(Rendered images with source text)
+===+

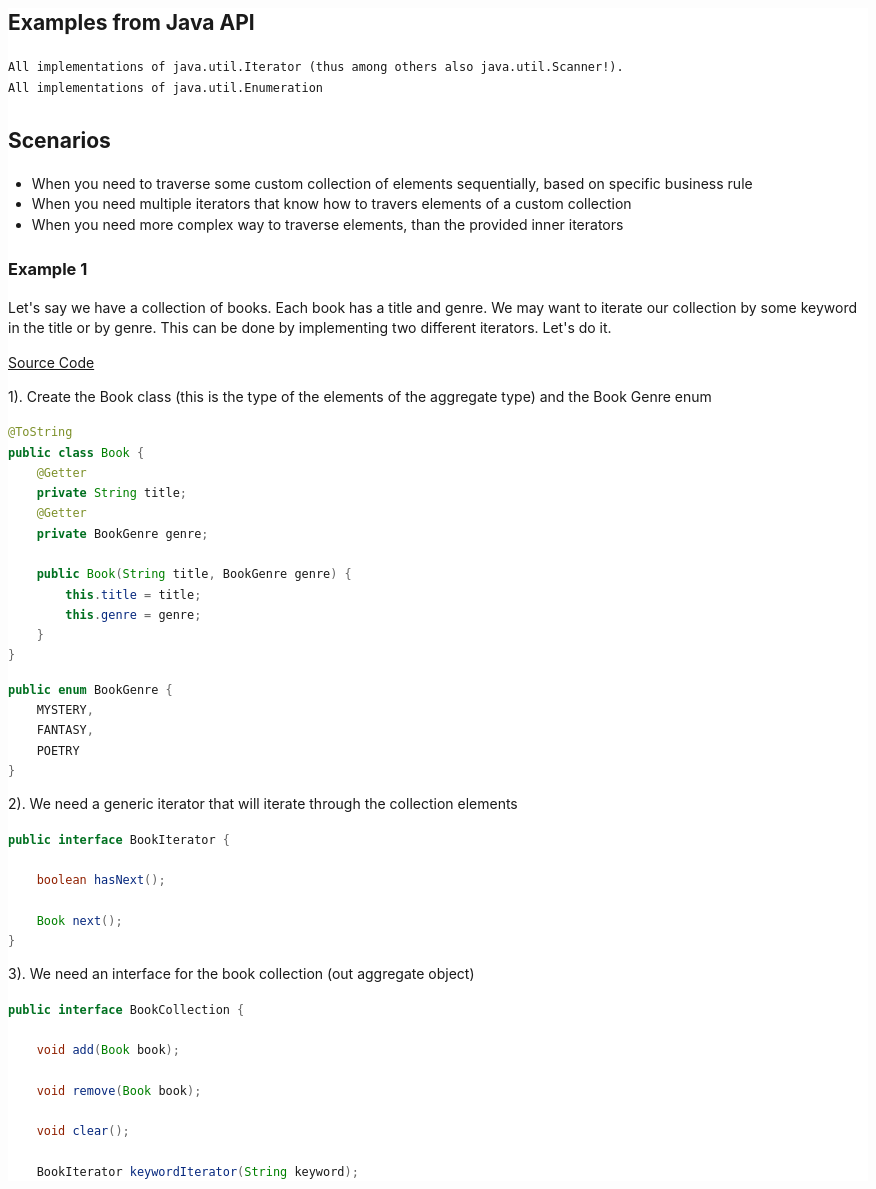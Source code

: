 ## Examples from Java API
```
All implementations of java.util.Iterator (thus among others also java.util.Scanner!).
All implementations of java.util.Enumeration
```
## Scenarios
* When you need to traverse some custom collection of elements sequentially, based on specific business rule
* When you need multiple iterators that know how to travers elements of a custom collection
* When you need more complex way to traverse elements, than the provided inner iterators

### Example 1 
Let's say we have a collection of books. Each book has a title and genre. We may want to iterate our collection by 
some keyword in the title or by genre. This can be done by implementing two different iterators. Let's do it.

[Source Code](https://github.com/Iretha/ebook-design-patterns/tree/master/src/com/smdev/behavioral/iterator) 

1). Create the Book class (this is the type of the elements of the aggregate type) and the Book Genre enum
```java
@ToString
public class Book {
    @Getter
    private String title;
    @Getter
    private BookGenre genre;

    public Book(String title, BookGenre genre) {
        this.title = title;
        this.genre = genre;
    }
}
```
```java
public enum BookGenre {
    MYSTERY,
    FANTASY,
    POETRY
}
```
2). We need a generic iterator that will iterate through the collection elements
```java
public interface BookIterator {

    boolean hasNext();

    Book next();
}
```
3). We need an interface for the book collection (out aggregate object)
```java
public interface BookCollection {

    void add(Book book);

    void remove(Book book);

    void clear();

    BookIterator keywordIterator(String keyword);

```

+===+

# Your task
Take every line from the data above that holds "BookGenre" and copy it out.

# Expected answer
    private BookGenre genre;
    public Book(String title, BookGenre genre) {
public enum BookGenre {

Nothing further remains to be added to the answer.